Irish Lifeboats have participated in many rescues, perhaps the most famous of which was the rescue of the crew of the Daunt Rock lightship off Cork Harbour by the Ballycotton lifeboat in 1936. Spending almost 50 hours at sea, the lifeboat stood by the drifting lightship until the proximity to the Daunt Rock forced the coxswain to get alongside and successfully rescue the lightship's crew.

32 Irish lifeboat crew have been lost in rescue missions, including the 15 crew of the Kingstown (now Dun Laoghaire) lifeboat which capsized while attempting to rescue the crew of the SS Palme on Christmas Eve 1895.

FAQs

While the number of callouts to lifeboat stations varies from year to year, Howth Lifeboat station has aggregated more 'shouts' in recent years than other stations, averaging just over 60 a year.

Stations with an offshore lifeboat have a full-time mechanic, while some have a full-time coxswain. However, most lifeboat crews are volunteers.

There are 46 lifeboat stations on the island of Ireland

32 Irish lifeboat crew have been lost in rescue missions, including the 15 crew of the Kingstown (now Dun Laoghaire) lifeboat which capsized while attempting to rescue the crew of the SS Palme on Christmas Eve 1895

In 2019, 8,941 lifeboat launches saved 342 lives across the RNLI fleet.

The Irish fleet is a mixture of inshore and all-weather (offshore) craft. The offshore lifeboats, which range from 17m to 12m in length are either moored afloat, launched down a slipway or are towed into the sea on a trailer and launched. The inshore boats are either rigid or non-rigid inflatables.

The Irish Coast Guard in the Republic of Ireland or the UK Coastguard in Northern Ireland task lifeboats when an emergency call is received, through any of the recognised systems. These include 999/112 phone calls, Mayday/PanPan calls on VHF, a signal from an emergency position indicating radio beacon (EPIRB) or distress signals.

The Irish Coast Guard is the government agency responsible for the response to, and co-ordination of, maritime accidents which require search and rescue operations. To carry out their task the Coast Guard calls on their own resources – Coast Guard units manned by volunteers and contracted helicopters, as well as "declared resources" - RNLI lifeboats and crews. While lifeboats conduct the operation, the coordination is provided by the Coast Guard.

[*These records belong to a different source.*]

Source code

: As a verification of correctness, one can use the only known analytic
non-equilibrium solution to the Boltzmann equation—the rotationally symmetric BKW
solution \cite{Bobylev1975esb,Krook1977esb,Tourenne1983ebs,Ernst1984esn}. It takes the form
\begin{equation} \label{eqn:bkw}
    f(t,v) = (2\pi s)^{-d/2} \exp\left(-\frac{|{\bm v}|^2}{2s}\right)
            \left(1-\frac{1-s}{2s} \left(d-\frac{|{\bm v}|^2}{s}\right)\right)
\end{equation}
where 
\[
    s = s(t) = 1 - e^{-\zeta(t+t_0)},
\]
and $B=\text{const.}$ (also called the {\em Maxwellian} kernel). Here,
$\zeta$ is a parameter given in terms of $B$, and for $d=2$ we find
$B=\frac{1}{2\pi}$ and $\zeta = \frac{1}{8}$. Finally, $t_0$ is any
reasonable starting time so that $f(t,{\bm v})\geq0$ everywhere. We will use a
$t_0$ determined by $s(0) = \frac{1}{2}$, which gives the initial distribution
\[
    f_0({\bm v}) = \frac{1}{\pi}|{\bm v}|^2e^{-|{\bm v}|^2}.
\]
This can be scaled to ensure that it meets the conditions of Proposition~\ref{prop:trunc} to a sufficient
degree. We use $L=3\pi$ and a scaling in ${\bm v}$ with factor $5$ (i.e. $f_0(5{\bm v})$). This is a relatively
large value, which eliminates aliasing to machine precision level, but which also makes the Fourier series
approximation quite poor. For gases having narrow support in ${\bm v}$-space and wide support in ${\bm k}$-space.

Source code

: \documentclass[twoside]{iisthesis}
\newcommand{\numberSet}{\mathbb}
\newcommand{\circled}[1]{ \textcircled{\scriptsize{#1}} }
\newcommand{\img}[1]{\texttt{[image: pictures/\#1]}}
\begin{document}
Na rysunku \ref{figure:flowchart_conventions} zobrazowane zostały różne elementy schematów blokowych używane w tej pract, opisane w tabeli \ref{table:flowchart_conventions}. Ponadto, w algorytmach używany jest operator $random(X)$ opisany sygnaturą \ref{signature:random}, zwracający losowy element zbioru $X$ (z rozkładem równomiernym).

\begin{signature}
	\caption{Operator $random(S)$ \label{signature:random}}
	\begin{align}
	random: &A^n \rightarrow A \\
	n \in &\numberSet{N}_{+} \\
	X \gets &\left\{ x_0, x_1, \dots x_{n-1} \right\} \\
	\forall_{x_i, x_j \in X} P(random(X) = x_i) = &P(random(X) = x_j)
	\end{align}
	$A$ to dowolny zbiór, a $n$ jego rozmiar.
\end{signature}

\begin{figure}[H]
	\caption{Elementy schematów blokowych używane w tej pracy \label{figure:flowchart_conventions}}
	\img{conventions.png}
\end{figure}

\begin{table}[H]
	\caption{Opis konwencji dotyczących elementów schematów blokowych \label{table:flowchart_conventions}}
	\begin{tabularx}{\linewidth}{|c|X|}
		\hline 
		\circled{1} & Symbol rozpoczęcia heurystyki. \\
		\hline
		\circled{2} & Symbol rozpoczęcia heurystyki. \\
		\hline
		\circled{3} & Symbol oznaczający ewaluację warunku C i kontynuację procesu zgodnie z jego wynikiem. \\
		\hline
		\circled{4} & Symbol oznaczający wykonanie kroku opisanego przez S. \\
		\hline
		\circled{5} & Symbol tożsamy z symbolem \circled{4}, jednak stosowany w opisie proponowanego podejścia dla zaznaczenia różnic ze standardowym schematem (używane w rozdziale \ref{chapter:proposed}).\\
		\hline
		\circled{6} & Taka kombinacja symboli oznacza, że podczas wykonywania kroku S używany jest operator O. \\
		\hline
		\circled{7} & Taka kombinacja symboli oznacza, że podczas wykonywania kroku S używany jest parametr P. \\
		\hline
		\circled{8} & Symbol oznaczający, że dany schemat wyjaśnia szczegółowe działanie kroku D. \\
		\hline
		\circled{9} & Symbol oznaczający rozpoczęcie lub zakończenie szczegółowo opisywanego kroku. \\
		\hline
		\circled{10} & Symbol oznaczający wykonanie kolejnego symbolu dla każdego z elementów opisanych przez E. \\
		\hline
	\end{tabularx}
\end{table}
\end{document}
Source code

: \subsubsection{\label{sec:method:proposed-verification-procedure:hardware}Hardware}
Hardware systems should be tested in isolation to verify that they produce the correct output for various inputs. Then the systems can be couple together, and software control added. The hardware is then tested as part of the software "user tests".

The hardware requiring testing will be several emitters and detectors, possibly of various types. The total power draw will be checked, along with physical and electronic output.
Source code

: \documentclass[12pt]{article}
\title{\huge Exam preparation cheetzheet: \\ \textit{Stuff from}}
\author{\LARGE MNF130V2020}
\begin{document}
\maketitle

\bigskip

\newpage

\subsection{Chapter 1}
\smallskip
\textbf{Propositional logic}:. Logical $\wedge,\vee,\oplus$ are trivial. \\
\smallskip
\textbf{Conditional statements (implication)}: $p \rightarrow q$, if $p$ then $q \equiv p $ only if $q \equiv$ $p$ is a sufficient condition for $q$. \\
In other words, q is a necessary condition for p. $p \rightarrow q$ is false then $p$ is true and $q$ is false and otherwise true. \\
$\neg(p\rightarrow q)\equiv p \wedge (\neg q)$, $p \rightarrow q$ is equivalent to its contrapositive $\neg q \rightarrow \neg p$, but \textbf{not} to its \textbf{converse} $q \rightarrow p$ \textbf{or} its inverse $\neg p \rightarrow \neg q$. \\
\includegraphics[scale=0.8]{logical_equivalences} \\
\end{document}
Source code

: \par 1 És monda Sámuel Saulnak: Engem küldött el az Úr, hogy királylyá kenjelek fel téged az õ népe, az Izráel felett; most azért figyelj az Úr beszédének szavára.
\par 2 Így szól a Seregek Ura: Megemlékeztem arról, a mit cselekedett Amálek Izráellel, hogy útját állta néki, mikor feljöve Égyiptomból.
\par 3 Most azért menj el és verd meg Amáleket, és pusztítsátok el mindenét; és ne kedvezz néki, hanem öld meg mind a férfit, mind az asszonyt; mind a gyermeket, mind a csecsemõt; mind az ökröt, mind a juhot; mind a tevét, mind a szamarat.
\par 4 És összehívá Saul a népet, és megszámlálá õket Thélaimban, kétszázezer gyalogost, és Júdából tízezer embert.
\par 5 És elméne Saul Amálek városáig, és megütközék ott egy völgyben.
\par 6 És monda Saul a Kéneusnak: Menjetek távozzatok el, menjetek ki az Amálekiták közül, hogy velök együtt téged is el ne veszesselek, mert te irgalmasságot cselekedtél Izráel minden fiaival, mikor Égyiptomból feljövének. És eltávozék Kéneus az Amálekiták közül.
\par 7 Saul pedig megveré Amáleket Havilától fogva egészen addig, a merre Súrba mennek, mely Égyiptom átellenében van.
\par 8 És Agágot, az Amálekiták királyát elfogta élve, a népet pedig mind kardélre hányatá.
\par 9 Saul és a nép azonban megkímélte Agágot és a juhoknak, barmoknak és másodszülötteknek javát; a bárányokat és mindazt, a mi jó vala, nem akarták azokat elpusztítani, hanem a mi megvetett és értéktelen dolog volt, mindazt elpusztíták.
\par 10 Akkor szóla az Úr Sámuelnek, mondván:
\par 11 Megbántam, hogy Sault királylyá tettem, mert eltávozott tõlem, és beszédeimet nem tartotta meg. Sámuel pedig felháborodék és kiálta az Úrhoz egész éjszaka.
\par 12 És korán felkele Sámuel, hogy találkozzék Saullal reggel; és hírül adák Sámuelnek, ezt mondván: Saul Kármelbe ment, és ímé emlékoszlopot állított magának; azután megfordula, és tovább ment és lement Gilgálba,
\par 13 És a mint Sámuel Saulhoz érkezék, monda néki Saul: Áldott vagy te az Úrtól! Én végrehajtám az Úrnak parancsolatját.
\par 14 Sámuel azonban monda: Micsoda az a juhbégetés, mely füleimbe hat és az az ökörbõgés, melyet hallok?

A lifeboat coxswain (pronounced cox'n) is the skipper or master of the lifeboat.

RNLI Lifeboat crews are required to follow a particular development plan that covers a pre-agreed range of skills necessary to complete particular tasks. These skills and tasks form part of the competence-based training that is delivered both locally and at the RNLI's Lifeboat College in Poole, Dorset

 

While the RNLI is dependent on donations and legacies for funding, they also need volunteer crew and fund-raisers.